Assignment:
Which lines below contain the word "positionId"? Copy each one.

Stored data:

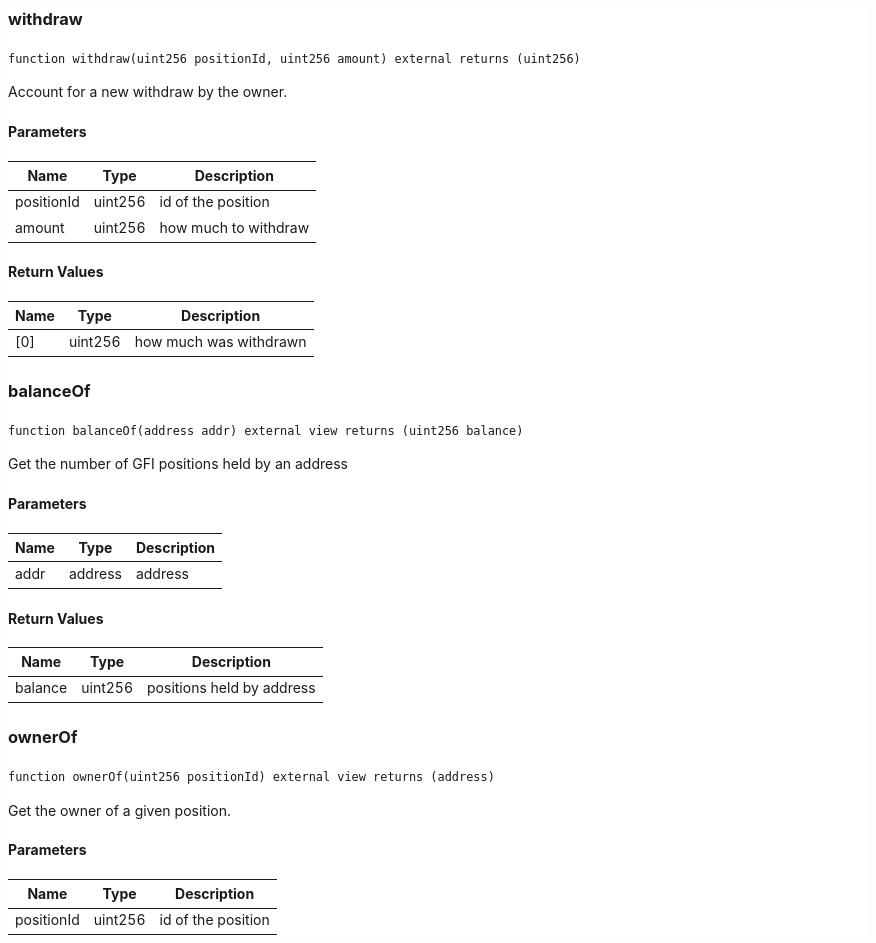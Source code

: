 ### withdraw

```solidity
function withdraw(uint256 positionId, uint256 amount) external returns (uint256)
```

Account for a new withdraw by the owner.

#### Parameters

| Name | Type | Description |
| ---- | ---- | ----------- |
| positionId | uint256 | id of the position |
| amount | uint256 | how much to withdraw |

#### Return Values

| Name | Type | Description |
| ---- | ---- | ----------- |
| [0] | uint256 | how much was withdrawn |

### balanceOf

```solidity
function balanceOf(address addr) external view returns (uint256 balance)
```

Get the number of GFI positions held by an address

#### Parameters

| Name | Type | Description |
| ---- | ---- | ----------- |
| addr | address | address |

#### Return Values

| Name | Type | Description |
| ---- | ---- | ----------- |
| balance | uint256 | positions held by address |

### ownerOf

```solidity
function ownerOf(uint256 positionId) external view returns (address)
```

Get the owner of a given position.

#### Parameters

| Name | Type | Description |
| ---- | ---- | ----------- |
| positionId | uint256 | id of the position |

Answer:
function withdraw(uint256 positionId, uint256 amount) external returns (uint256)
| positionId | uint256 | id of the position |
function ownerOf(uint256 positionId) external view returns (address)
| positionId | uint256 | id of the position |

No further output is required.